▶ Recorded information
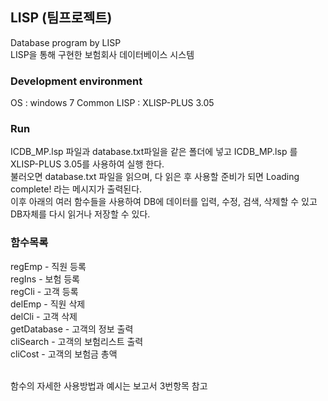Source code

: ## LISP (팀프로젝트)
Database program by LISP
<br>LISP을 통해 구현한 보험회사 데이터베이스 시스템

### Development environment
OS : windows 7
Common LISP : XLISP-PLUS 3.05

### Run
ICDB_MP.lsp 파일과 database.txt파일을 같은 폴더에 넣고 ICDB_MP.lsp 를 XLISP-PLUS 3.05를 사용하여 실행 한다.
<br>불러오면 database.txt 파일을 읽으며, 다 읽은 후 사용할 준비가 되면 Loading complete! 라는 메시지가 출력된다. 
<br>이후 아래의 여러 함수들을 사용하여 DB에 데이터를 입력, 수정, 검색, 삭제할 수 있고 DB자체를 다시 읽거나 저장할 수 있다.


### 함수목록
regEmp - 직원 등록
<br>regIns - 보험 등록
<br>regCli - 고객 등록
<br>delEmp - 직원 삭제
<br>delCli - 고객 삭제
<br>getDatabase - 고객의 정보 출력
<br>cliSearch - 고객의 보험리스트 출력
<br>cliCost - 고객의 보험금 총액

<br>함수의 자세한 사용방법과 예시는 보고서 3번항목 참고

▶ What the task asks
Set down nothing but the lines from the one containing "<br>delCli - 고객 삭제" through the end of the entries above, exactly as written, both ends counted.

▶ Exercise result
<br>delCli - 고객 삭제
<br>getDatabase - 고객의 정보 출력
<br>cliSearch - 고객의 보험리스트 출력
<br>cliCost - 고객의 보험금 총액

<br>함수의 자세한 사용방법과 예시는 보고서 3번항목 참고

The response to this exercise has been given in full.